Stored data entries
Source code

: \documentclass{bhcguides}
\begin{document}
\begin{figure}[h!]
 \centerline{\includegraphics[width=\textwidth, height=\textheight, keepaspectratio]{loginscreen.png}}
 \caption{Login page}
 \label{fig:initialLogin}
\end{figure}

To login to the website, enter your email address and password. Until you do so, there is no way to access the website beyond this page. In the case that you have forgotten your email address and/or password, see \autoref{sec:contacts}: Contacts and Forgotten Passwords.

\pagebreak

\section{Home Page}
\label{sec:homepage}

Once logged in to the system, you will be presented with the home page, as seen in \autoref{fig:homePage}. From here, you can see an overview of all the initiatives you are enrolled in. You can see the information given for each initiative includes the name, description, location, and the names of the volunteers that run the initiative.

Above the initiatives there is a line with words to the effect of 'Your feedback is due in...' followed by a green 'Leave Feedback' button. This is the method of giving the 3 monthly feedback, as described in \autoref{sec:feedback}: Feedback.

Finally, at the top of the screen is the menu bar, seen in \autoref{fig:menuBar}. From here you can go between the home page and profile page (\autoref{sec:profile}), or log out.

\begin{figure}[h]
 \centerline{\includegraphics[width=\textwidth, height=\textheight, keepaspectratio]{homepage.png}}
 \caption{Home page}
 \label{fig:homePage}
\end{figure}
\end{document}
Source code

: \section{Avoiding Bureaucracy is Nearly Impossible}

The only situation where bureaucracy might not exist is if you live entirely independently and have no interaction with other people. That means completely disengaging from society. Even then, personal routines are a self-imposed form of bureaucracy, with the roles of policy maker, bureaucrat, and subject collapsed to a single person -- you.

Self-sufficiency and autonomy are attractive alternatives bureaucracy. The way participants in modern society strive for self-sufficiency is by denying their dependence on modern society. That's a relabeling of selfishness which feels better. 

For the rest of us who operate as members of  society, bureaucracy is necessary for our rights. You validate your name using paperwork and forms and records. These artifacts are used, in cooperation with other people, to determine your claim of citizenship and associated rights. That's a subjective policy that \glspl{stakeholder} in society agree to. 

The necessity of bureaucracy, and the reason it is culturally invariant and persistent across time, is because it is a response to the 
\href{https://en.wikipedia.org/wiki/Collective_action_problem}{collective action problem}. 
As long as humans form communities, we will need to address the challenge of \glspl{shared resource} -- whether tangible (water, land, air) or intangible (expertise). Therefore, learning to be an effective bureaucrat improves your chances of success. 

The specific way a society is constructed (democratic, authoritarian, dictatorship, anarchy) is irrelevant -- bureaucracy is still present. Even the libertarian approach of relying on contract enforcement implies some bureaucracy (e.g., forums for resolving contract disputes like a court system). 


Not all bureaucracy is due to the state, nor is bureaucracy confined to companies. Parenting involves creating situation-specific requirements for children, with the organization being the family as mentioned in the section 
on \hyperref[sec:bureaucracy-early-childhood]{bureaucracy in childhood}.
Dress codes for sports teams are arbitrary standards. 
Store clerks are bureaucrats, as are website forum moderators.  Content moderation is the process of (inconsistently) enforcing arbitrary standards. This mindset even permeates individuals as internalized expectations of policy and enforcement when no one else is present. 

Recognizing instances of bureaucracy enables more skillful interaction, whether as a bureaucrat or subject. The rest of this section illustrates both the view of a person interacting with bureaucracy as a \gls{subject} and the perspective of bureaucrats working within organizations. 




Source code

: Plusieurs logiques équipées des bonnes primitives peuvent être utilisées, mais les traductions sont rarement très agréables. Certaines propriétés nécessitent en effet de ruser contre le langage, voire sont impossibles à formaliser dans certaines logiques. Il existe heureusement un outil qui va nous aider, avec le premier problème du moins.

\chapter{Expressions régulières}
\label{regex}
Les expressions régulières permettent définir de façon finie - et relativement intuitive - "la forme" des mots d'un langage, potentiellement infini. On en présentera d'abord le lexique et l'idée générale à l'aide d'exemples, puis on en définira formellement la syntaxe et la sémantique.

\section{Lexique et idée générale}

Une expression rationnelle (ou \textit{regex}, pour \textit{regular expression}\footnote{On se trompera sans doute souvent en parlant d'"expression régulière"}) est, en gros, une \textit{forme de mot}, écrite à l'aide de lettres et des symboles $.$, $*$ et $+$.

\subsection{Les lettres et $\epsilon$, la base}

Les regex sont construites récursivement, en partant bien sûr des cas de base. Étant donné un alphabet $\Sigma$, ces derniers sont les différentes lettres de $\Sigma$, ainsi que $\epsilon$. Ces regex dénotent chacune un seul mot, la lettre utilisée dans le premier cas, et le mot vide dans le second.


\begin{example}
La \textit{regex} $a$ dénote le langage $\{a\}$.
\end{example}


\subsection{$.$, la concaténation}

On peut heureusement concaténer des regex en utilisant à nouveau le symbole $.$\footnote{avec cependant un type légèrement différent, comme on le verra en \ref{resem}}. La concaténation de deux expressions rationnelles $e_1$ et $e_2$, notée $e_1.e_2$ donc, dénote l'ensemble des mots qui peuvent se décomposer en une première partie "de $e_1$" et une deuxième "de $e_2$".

**What to do:**
Repeat the lines above with every word intact.

**Exercise solution:**
Source code

: \documentclass{bhcguides}
\begin{document}
\begin{figure}[h!]
 \centerline{\includegraphics[width=\textwidth, height=\textheight, keepaspectratio]{loginscreen.png}}
 \caption{Login page}
 \label{fig:initialLogin}
\end{figure}

To login to the website, enter your email address and password. Until you do so, there is no way to access the website beyond this page. In the case that you have forgotten your email address and/or password, see \autoref{sec:contacts}: Contacts and Forgotten Passwords.

\pagebreak

\section{Home Page}
\label{sec:homepage}

Once logged in to the system, you will be presented with the home page, as seen in \autoref{fig:homePage}. From here, you can see an overview of all the initiatives you are enrolled in. You can see the information given for each initiative includes the name, description, location, and the names of the volunteers that run the initiative.

Above the initiatives there is a line with words to the effect of 'Your feedback is due in...' followed by a green 'Leave Feedback' button. This is the method of giving the 3 monthly feedback, as described in \autoref{sec:feedback}: Feedback.

Finally, at the top of the screen is the menu bar, seen in \autoref{fig:menuBar}. From here you can go between the home page and profile page (\autoref{sec:profile}), or log out.

\begin{figure}[h]
 \centerline{\includegraphics[width=\textwidth, height=\textheight, keepaspectratio]{homepage.png}}
 \caption{Home page}
 \label{fig:homePage}
\end{figure}
\end{document}
Source code

: \section{Avoiding Bureaucracy is Nearly Impossible}

The only situation where bureaucracy might not exist is if you live entirely independently and have no interaction with other people. That means completely disengaging from society. Even then, personal routines are a self-imposed form of bureaucracy, with the roles of policy maker, bureaucrat, and subject collapsed to a single person -- you.

Self-sufficiency and autonomy are attractive alternatives bureaucracy. The way participants in modern society strive for self-sufficiency is by denying their dependence on modern society. That's a relabeling of selfishness which feels better. 

For the rest of us who operate as members of  society, bureaucracy is necessary for our rights. You validate your name using paperwork and forms and records. These artifacts are used, in cooperation with other people, to determine your claim of citizenship and associated rights. That's a subjective policy that \glspl{stakeholder} in society agree to. 

The necessity of bureaucracy, and the reason it is culturally invariant and persistent across time, is because it is a response to the 
\href{https://en.wikipedia.org/wiki/Collective_action_problem}{collective action problem}. 
As long as humans form communities, we will need to address the challenge of \glspl{shared resource} -- whether tangible (water, land, air) or intangible (expertise). Therefore, learning to be an effective bureaucrat improves your chances of success. 

The specific way a society is constructed (democratic, authoritarian, dictatorship, anarchy) is irrelevant -- bureaucracy is still present. Even the libertarian approach of relying on contract enforcement implies some bureaucracy (e.g., forums for resolving contract disputes like a court system). 


Not all bureaucracy is due to the state, nor is bureaucracy confined to companies. Parenting involves creating situation-specific requirements for children, with the organization being the family as mentioned in the section 
on \hyperref[sec:bureaucracy-early-childhood]{bureaucracy in childhood}.
Dress codes for sports teams are arbitrary standards. 
Store clerks are bureaucrats, as are website forum moderators.  Content moderation is the process of (inconsistently) enforcing arbitrary standards. This mindset even permeates individuals as internalized expectations of policy and enforcement when no one else is present. 

Recognizing instances of bureaucracy enables more skillful interaction, whether as a bureaucrat or subject. The rest of this section illustrates both the view of a person interacting with bureaucracy as a \gls{subject} and the perspective of bureaucrats working within organizations. 




Source code

: Plusieurs logiques équipées des bonnes primitives peuvent être utilisées, mais les traductions sont rarement très agréables. Certaines propriétés nécessitent en effet de ruser contre le langage, voire sont impossibles à formaliser dans certaines logiques. Il existe heureusement un outil qui va nous aider, avec le premier problème du moins.

\chapter{Expressions régulières}
\label{regex}
Les expressions régulières permettent définir de façon finie - et relativement intuitive - "la forme" des mots d'un langage, potentiellement infini. On en présentera d'abord le lexique et l'idée générale à l'aide d'exemples, puis on en définira formellement la syntaxe et la sémantique.

\section{Lexique et idée générale}

Une expression rationnelle (ou \textit{regex}, pour \textit{regular expression}\footnote{On se trompera sans doute souvent en parlant d'"expression régulière"}) est, en gros, une \textit{forme de mot}, écrite à l'aide de lettres et des symboles $.$, $*$ et $+$.

\subsection{Les lettres et $\epsilon$, la base}

Les regex sont construites récursivement, en partant bien sûr des cas de base. Étant donné un alphabet $\Sigma$, ces derniers sont les différentes lettres de $\Sigma$, ainsi que $\epsilon$. Ces regex dénotent chacune un seul mot, la lettre utilisée dans le premier cas, et le mot vide dans le second.


\begin{example}
La \textit{regex} $a$ dénote le langage $\{a\}$.
\end{example}


\subsection{$.$, la concaténation}

On peut heureusement concaténer des regex en utilisant à nouveau le symbole $.$\footnote{avec cependant un type légèrement différent, comme on le verra en \ref{resem}}. La concaténation de deux expressions rationnelles $e_1$ et $e_2$, notée $e_1.e_2$ donc, dénote l'ensemble des mots qui peuvent se décomposer en une première partie "de $e_1$" et une deuxième "de $e_2$".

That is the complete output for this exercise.